Professor Hans Kelsen in General Theory of Law and State says: “It I just the phenomenon of basic revolution which clearly shows the significance of the basic norm. Suppose that a group of individuals attempt to seize power by force, in order to remove the legitimate government in a hitherto monarchic state, and to introduce a republican form of government. If they succeed, if the old order ceases, and the new order begins to be efficacious, because the individuals whose behavior the new order regulates actually behave, by and large, in conformity with the new order, then this is considered as a valid order. It is now according to this new order that the actual behavior of individuals is interpreted as legal or illegal. But this means that a new basic norm is presupposed. It is no longer the norm according to which the old monarchical constitution is valid, a norm endowing the revolutionary government with legal authority. If the revolutionaries fail, if the order they have tried to establish remains inefficacious, then, on the other hand, their undertaking is interpreted, not as a legal, a law creating act, as the crime of treason, and this according to the old monarchic constitution and its specific basic norm. ”
It is important that the review process observe the rules of jurisprudence.

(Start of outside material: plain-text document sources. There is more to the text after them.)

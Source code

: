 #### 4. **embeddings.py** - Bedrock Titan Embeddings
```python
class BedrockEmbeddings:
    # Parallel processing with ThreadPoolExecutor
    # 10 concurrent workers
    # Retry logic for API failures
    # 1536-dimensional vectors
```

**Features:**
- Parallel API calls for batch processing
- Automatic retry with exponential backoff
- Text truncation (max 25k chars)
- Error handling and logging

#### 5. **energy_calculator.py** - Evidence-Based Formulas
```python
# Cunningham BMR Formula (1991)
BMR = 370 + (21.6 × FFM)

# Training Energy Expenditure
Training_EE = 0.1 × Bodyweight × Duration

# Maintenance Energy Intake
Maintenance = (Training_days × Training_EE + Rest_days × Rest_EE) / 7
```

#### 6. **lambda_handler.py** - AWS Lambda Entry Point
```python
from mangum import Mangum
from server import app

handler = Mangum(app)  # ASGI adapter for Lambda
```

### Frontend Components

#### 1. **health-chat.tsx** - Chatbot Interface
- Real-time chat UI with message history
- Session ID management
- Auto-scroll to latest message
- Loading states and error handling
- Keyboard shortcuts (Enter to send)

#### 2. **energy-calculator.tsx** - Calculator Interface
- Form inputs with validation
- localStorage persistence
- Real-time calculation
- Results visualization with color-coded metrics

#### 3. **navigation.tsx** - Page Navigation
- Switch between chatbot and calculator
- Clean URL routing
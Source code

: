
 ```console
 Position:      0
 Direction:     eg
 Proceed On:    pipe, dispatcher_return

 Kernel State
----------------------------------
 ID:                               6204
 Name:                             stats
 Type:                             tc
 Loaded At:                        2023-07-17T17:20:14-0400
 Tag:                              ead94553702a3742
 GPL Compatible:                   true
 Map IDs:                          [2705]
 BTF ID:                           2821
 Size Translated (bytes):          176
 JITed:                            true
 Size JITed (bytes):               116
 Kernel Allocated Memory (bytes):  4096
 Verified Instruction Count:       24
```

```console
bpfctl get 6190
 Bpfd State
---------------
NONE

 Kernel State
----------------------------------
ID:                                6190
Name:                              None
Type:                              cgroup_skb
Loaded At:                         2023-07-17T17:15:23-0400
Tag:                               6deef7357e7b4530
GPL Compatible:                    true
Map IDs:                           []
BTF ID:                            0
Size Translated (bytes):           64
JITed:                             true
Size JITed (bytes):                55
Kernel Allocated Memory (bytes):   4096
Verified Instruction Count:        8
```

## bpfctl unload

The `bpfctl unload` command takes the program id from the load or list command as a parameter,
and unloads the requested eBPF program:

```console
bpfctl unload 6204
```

The process cannot seek to install a new legal order and then seek to base the same on the law. As Professor Williams says, no constitution can have its source and basis in the law. If we seriously want to create a new legal order, we must look for an extra- legal origin to it. Otherwise, we have to content ourselves with amendments of our current Constitution.
One safe way of creating the extra-legal origin is by having a bloodless coup against the old Constitution. This coup, led by Parliament, will result in the adoption of a new legal order and the overthrow of the old one. Subsequently, all institutions of the state will agree to renounce their allegiance to the old one and swear allegiance instead to the new one. This is what Fiji did in 1997, though it unfortunately resulted in a coup d’état three years later. Overthrowing constitutions is a risky business.